Course Project
The course project will be done in groups of approximately 3 people. Components of the project and due dates are listed below. The work is to be done as a group except for the final peer evaluation, which is done individually. We will be forming groups in the first2-3 weeks of class.
Groups should keep all their work in the class GoogleDocs folder in the class Googledocs. Please do not put things there from other courses. We will be accessing this from time to time for grading.
https://drive.google.com/a/brandeis.edu/#folders/0B6z1otdg2OZuNmhUZEk3ZFlsT1k
When submitting assignments through Latte
- Zip all files together with your name or group name in the file names
- Include your name or group name in the zip file name
Late submission rules
- You can only get an extension by asking for permission before the due date
- No permission will be granted after the due date except for cases of dire emergency
- While I accept all reasonable excuses, don't overuse the privilege
- Waiting until the 11th hour to start an assignment is not a reasonable excuse
Project components and Due Dates:
The following shows the major deadlines through the semester with due dates and deliver method. Please check this as they may change as the semester progresses.

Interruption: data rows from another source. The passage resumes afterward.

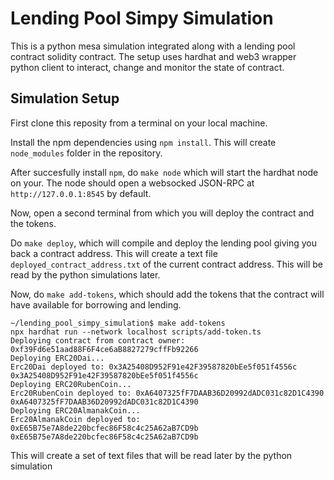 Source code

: # Lending Pool Simpy Simulation

This is a python mesa simulation integrated along with a lending pool contract solidity contract. The setup uses hardhat and web3 wrapper python client to interact, change and monitor the state of contract.

## Simulation Setup

First clone this reposity from a terminal on your local machine. 

Install the npm dependencies using `npm install`. This will create `node_modules` folder in the repository.

After succesfully install `npm`, do `make node` which will start the hardhat node on your. The node should open a websocked JSON-RPC at `http://127.0.0.1:8545` by default.

Now, open a second terminal from which you will deploy the contract and the tokens.

Do `make deploy`, which will compile and deploy the lending pool giving you back a contract address. This will create a text file `deployed_contract_address.txt` of the current contract address. This will be read by the python simulations later.

Now, do `make add-tokens`, which should add the tokens that the contract will have available for borrowing and lending. 
```
~/lending_pool_simpy_simulation$ make add-tokens
npx hardhat run --network localhost scripts/add-token.ts
Deploying contract from contract owner: 0xf39Fd6e51aad88F6F4ce6aB8827279cffFb92266
Deploying ERC20Dai...
Erc20Dai deployed to: 0x3A25408D952F91e42F39587820bEe5f051f4556c
0x3A25408D952F91e42F39587820bEe5f051f4556c
Deploying ERC20RubenCoin...
Erc20RubenCoin deployed to: 0xA6407325fF7DAAB36D20992dADC031c82D1C4390
0xA6407325fF7DAAB36D20992dADC031c82D1C4390
Deploying ERC20AlmanakCoin...
Erc20AlmanakCoin deployed to: 0xE65B75e7A8de220bcfec86F58c4c25A62aB7CD9b
0xE65B75e7A8de220bcfec86F58c4c25A62aB7CD9b

```

This will create a set of text files that will be read later by the python simulation


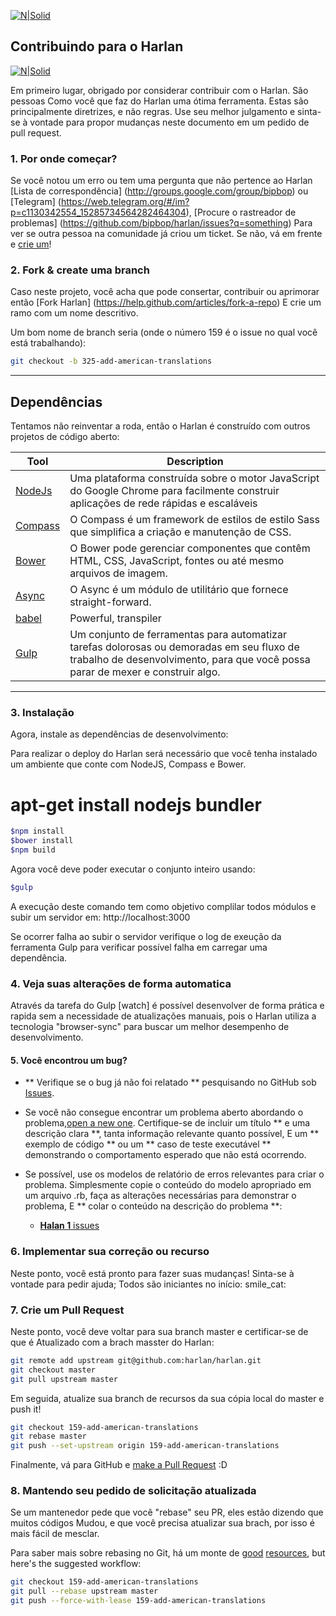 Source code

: [![N|Solid](https://avatars3.githubusercontent.com/u/7250733?v=3&s=200)](https://avatars3.githubusercontent.com/u/7250733?v=3&s=200)
## Contribuindo para o Harlan

[![N|Solid](https://www.harlan.com.br/images/android/drawable-ldpi/ic_launcher.png)](https://www.harlan.com.br/images/android/drawable-ldpi/ic_launcher.png)

Em primeiro lugar, obrigado por considerar contribuir com o Harlan. São pessoas
Como você que faz do Harlan uma ótima ferramenta.
 Estas são principalmente diretrizes, e não regras. Use seu melhor julgamento e sinta-se à vontade para propor mudanças neste documento em um pedido de pull request.

### 1. Por onde começar?

Se você notou um erro ou tem uma pergunta que não pertence ao Harlan
[Lista de correspondência] (http://groups.google.com/group/bipbop) ou
[Telegram] (https://web.telegram.org/#/im?p=c1130342554_15285734564282464304),
[Procure o rastreador de problemas] (https://github.com/bipbop/harlan/issues?q=something)
Para ver se outra pessoa na comunidade já criou um ticket.
Se não, vá em frente e [crie um](https://github.com/bipbop/harlan/issues/new)!

### 2. Fork & create uma branch

Caso neste projeto, você acha que pode consertar, contribuir ou aprimorar então
[Fork Harlan] (https://help.github.com/articles/fork-a-repo)
E crie um ramo com um nome descritivo.

Um bom nome de branch seria (onde o número 159 é o issue no qual você está trabalhando):

```sh
git checkout -b 325-add-american-translations
```
------
## Dependências

Tentamos não reinventar a roda, então o Harlan é construído com outros projetos de código aberto:

Tool                  | Description
--------------------- | -----------
[NodeJs]             | Uma plataforma construída sobre o motor JavaScript do Google Chrome para facilmente construir aplicações de rede rápidas e escaláveis
[Compass]            | O Compass é um framework de estilos de estilo Sass que simplifica a criação e manutenção de CSS.
[Bower]              | O Bower pode gerenciar componentes que contêm HTML, CSS, JavaScript, fontes ou até mesmo arquivos de imagem.
[Async]               | O Async é um módulo de utilitário que fornece straight-forward.
[babel]              | Powerful, transpiler
[Gulp]               | Um conjunto de ferramentas para automatizar tarefas dolorosas ou demoradas em seu fluxo de trabalho de desenvolvimento, para que você possa parar de mexer e construir algo.

[Async]: https://caolan.github.io/async/
[babel]: https://babeljs.io
[Bower]: https://bower.io/
[Compass]: https://rubygems.org/gems/compass/versions
[NodeJs]: https://nodejs.org/en/
[Gulp]: http://gulpjs.com/

----------
### 3. Instalação

Agora, instale as dependências de desenvolvimento:

Para realizar o deploy do Harlan será necessário que você tenha instalado um ambiente que conte com NodeJS, Compass e Bower.

# apt-get install nodejs bundler

```sh
$npm install
$bower install
$npm build
```

Agora você deve poder executar o conjunto inteiro usando:

```sh
$gulp
```

A execução deste comando tem como objetivo complilar todos módulos e subir um servidor em: http://localhost:3000

Se ocorrer falha ao subir o servidor verifique o log de exeução da ferramenta Gulp para verificar possível falha em carregar uma dependência.

### 4. Veja suas alterações de forma automatica

Através da tarefa do Gulp [watch] é possível desenvolver de forma prática e rapida sem a necessidade de atualizações manuais, pois o Harlan utiliza a tecnologia "browser-sync" para buscar um melhor desempenho de desenvolvimento. 

#### 5. Você encontrou um bug?

* ** Verifique se o bug já não foi relatado ** pesquisando no GitHub sob [Issues](https://github.com/bipbop/harlan/issues).

* Se você não consegue encontrar um problema aberto abordando o problema,[open a new one](https://github.com/bipbop/harlan/new). 
Certifique-se de incluir um título ** e uma descrição clara **, tanta informação relevante quanto possível,
E um ** exemplo de código ** ou um ** caso de teste executável ** demonstrando o comportamento esperado que não está ocorrendo.

* Se possível, use os modelos de relatório de erros relevantes para criar o problema.
Simplesmente copie o conteúdo do modelo apropriado em um arquivo .rb, faça as alterações necessárias para demonstrar o problema,
E ** colar o conteúdo na descrição do problema **:
  * [**Halan  1** issues](https://github.com/harlan/master/lib/bug_report_templates/rails_5_master.rb)

### 6. Implementar sua correção ou recurso

Neste ponto, você está pronto para fazer suas mudanças! Sinta-se à vontade para pedir ajuda;
Todos são iniciantes no início: smile_cat:

### 7. Crie um Pull Request

Neste ponto, você deve voltar para sua branch master e certificar-se de que é
Atualizado com a brach masster do Harlan:

```sh
git remote add upstream git@github.com:harlan/harlan.git
git checkout master
git pull upstream master
```

Em seguida, atualize sua branch de recursos da sua cópia local do master e push it!

```sh
git checkout 159-add-american-translations
git rebase master
git push --set-upstream origin 159-add-american-translations
```

Finalmente, vá para GitHub e
[make a Pull Request](https://help.github.com/harlan/creating-a-pull-request)
:D
### 8. Mantendo seu pedido de solicitação atualizada

Se um mantenedor pede que você "rebase" seu PR, eles estão dizendo que muitos códigos
Mudou, e que você precisa atualizar sua brach, por isso é mais fácil de mesclar.

Para saber mais sobre rebasing no Git, há um monte de
[good](http://git-scm.com/book/en/Git-Branching-Rebasing)
[resources](https://help.github.com/articles/interactive-rebase),
but here's the suggested workflow:

```sh
git checkout 159-add-american-translations
git pull --rebase upstream master
git push --force-with-lease 159-add-american-translations
```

Deliverable | Date | Description | Delivery |
Annotation goal | Write up of the annotation goal, including what your team should be able to express what you hope to achieve with the annotation, and how far-reaching the task will be. | Latte, Group | |
Group Contract | Feb 6 | Document that you and your teammates will use to assign responsibility for specific tasks within the larger project | Latte, Group |
Task Description and Corpus Selection | Feb 13 | Longer version of the annotation goal with preliminary answers to the Matter Checklist | Group folder Short in class presentation |
Initial Annotation Spec | Feb 13 | Initial spec shoudl focus on Model (terms, relations, interpretation) | Group folder |
Full Annotation Spec | Feb 24 | Full annotation specification. Focus on the corpus and what you are annotating, connect to the goal | Group folder Short in class presentation |
Annotation Guidelines | Mar 3 | Draft of your annotation guidelines. Focus on examples, particularly edge cases. Annotators will provide feedback | Group folder Short in class presentation |
Final Annotation Guidelines | Mar 6 | Begin swap annotation | Group folder |
Adjudication and precision and recall | April 14 | Annotation completed | Include results in writeup |
Train Machine Learning Algorithm | April 24 | Description of algotithms and experiments to evaluate results | Incldes results in writeup |
Write-up | Apr 28 | A report of the entire annotation process | Latte, Group |
Presentation, | During finals week | Presentation of research findings | Latte, Group |
Peer Evaluation | Same day as presentation | Evaluation form about the participation of you and the other members of your group | Latte, Individual |
A. Annotation goal
There are many different topics in linguistics that you and your team can choose to examine over the course of the semester. Below is a list of possible topics—you can choose any one of these or select your own, as long as your task is approved by us.
- sentiment/attitude/stance
- syntactic dependencies
- semantic role or semantic function labeling
- anaphora
- multimodal annotation
- Textual cohesion and coherence
- metonymy
- coercion (GLML)
- narrative structure
- temporal information (TimeML)
- spatial information (ISO-Space)
- presuppositions, implicatures, inferences
When writing up the annotation goal, your team should be able to express what you hope to achieve with the annotation, and how far-reaching the task will be. For example, if you want to do genre annotation of newspaper articles, how specific will your categories be? Will you do broad categories, such as “world news”, “local news”, “sports”, or will you be more specific: “sports: baseball”, “world news: Europe”?
B. Group Contract
The group contract is a document that you and your teammates will use to assign responsibility for specific tasks within the larger project. These can be divided however you want, as long as everyone in the group feels that the tasks are shared equally. There are a few options for how to divide the work — some ways you might want to consider are:
- Divide by task: each group member gets a number of the tasks outlined in the grade section; equality is determined by grade percentage points
- Divide by skill: the group discusses what skills they bring to the group, and the work within the tasks is divided up accordingly.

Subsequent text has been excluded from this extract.